Archival pigment prints / w: 36” x h: 24”
Hidden Waters centers on disappearing desert springs in the American Western landscape. To interpret the unique role springs, play in human and nature’s time, place, and memory, I use a muted infrared color palette to imply their potential demise in the face of climate change and aquifer depletion. A blend of art and science, this series questions do unnoticed parts of the natural world hold a truth about our experience we overlook.
Influenced by my own love of the natural world and photographer Robert Adams’ idea that we desire to experience the world as coherent and understand landscape as context for deeper awareness my images animate the visual character of spring wetland landscapes.
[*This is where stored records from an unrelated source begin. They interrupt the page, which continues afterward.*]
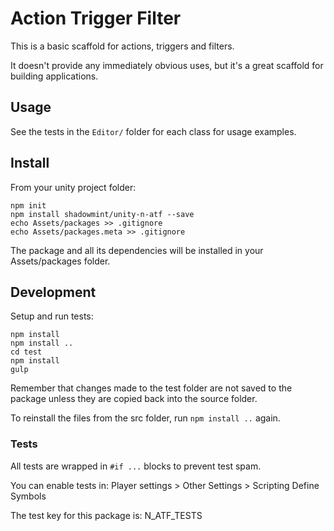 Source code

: # Action Trigger Filter

This is a basic scaffold for actions, triggers and filters.

It doesn't provide any immediately obvious uses, but it's a great
scaffold for building applications.

## Usage

See the tests in the `Editor/` folder for each class for usage examples.

## Install

From your unity project folder:

    npm init
    npm install shadowmint/unity-n-atf --save
    echo Assets/packages >> .gitignore
    echo Assets/packages.meta >> .gitignore

The package and all its dependencies will be installed in
your Assets/packages folder.

## Development

Setup and run tests:

    npm install
    npm install ..
    cd test
    npm install
    gulp

Remember that changes made to the test folder are not saved to the package
unless they are copied back into the source folder.

To reinstall the files from the src folder, run `npm install ..` again.

### Tests

All tests are wrapped in `#if ...` blocks to prevent test spam.

You can enable tests in: Player settings > Other Settings > Scripting Define Symbols

The test key for this package is: N_ATF_TESTS
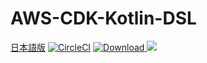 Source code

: # AWS-CDK-Kotlin-DSL  
[日本語版](README-JA.md)
[![CircleCI](https://circleci.com/gh/justincase-jp/AWS-CDK-Kotlin-DSL/tree/master.svg?style=svg)](https://circleci.com/gh/justincase-jp/AWS-CDK-Kotlin-DSL/tree/master)
[![Download](https://api.bintray.com/packages/justincase/aws-cdk-kotlin-dsl/core/images/download.svg) ](https://bintray.com/justincase/aws-cdk-kotlin-dsl/core/_latestVersion)
<a href='https://bintray.com/justincase/aws-cdk-kotlin-dsl/core?source=watch' alt='Get automatic notifications about new "core" versions'><img src='https://www.bintray.com/docs/images/bintray_badge_color.png'></a>
  
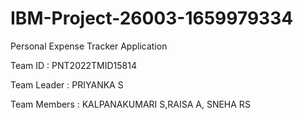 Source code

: # IBM-Project-26003-1659979334
Personal Expense Tracker Application

Team ID : PNT2022TMID15814

Team Leader : PRIYANKA S

Team Members : KALPANAKUMARI S,RAISA A, SNEHA RS
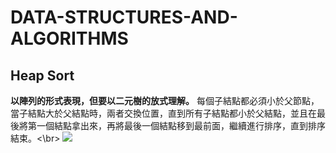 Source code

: # DATA-STRUCTURES-AND-ALGORITHMS

## Heap Sort
**以陣列的形式表現，但要以二元樹的放式理解。**
每個子結點都必須小於父節點，當子結點大於父結點時，兩者交換位置，直到所有子結點都小於父結點，並且在最後將第一個結點拿出來，再將最後一個結點移到最前面，繼續進行排序，直到排序結束。<\br>
![](https://algorithm.yuanbin.me/shared-files/images/Heapsort-example.gif)
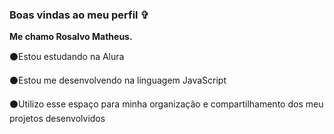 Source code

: ### Boas vindas ao meu perfil ✞

**Me chamo Rosalvo Matheus.**

⚫Estou estudando na Alura

⚫Estou me desenvolvendo na linguagem JavaScript

⚫Utilizo esse espaço para minha organização e compartilhamento dos meu projetos desenvolvidos
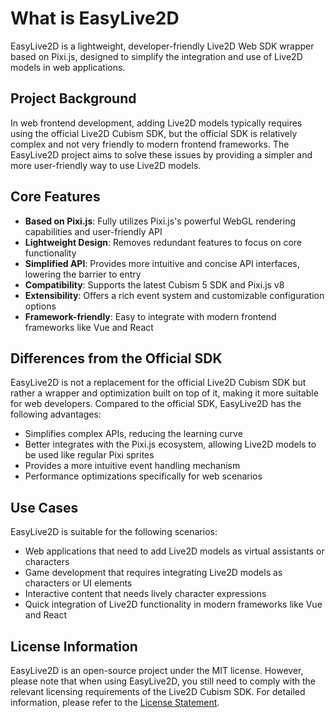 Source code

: # What is EasyLive2D

EasyLive2D is a lightweight, developer-friendly Live2D Web SDK wrapper based on Pixi.js, designed to simplify the integration and use of Live2D models in web applications.

## Project Background

In web frontend development, adding Live2D models typically requires using the official Live2D Cubism SDK, but the official SDK is relatively complex and not very friendly to modern frontend frameworks. The EasyLive2D project aims to solve these issues by providing a simpler and more user-friendly way to use Live2D models.

## Core Features

- **Based on Pixi.js**: Fully utilizes Pixi.js's powerful WebGL rendering capabilities and user-friendly API
- **Lightweight Design**: Removes redundant features to focus on core functionality
- **Simplified API**: Provides more intuitive and concise API interfaces, lowering the barrier to entry
- **Compatibility**: Supports the latest Cubism 5 SDK and Pixi.js v8
- **Extensibility**: Offers a rich event system and customizable configuration options
- **Framework-friendly**: Easy to integrate with modern frontend frameworks like Vue and React

## Differences from the Official SDK

EasyLive2D is not a replacement for the official Live2D Cubism SDK but rather a wrapper and optimization built on top of it, making it more suitable for web developers. Compared to the official SDK, EasyLive2D has the following advantages:

- Simplifies complex APIs, reducing the learning curve
- Better integrates with the Pixi.js ecosystem, allowing Live2D models to be used like regular Pixi sprites
- Provides a more intuitive event handling mechanism
- Performance optimizations specifically for web scenarios

## Use Cases

EasyLive2D is suitable for the following scenarios:

- Web applications that need to add Live2D models as virtual assistants or characters
- Game development that requires integrating Live2D models as characters or UI elements
- Interactive content that needs lively character expressions
- Quick integration of Live2D functionality in modern frameworks like Vue and React

## License Information

EasyLive2D is an open-source project under the MIT license. However, please note that when using EasyLive2D, you still need to comply with the relevant licensing requirements of the Live2D Cubism SDK. For detailed information, please refer to the [License Statement](/en/license).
This series began on a springs study field-trip where I discovered that springs contain a complex diversity of biological life. Fascinated I became drawn to the story of these ecologically, paleontologically, historically culturally significant yet vulnerable ecosystems. On my way home, I stopped at a spring. Hiking down a hill to find a 6-foot pipe sticking straight up out of the ground an artesian spring gushing as an open faucet. It provides the only running water for miles. Everyone has a relationship with water, especially those living in dry places.
I travel through time when driving the same paths that Ice Age people and later European immigrants walked from oasis to oasis. Despite their importance vastly misunderstood, their existence has been essential to our survival for millennia. Still relevant they are a valuable gauge of climate change holding vital clues to the health and longevity of earth’s fresh groundwater. Spring wetlands are now so damaged, they are considered one of the world’s most threatened ecosystems.
In desert habitats water is a gift, and the clock is ticking to for us to preserve it. Protecting springs can prolong their existence, and in doing so, our own.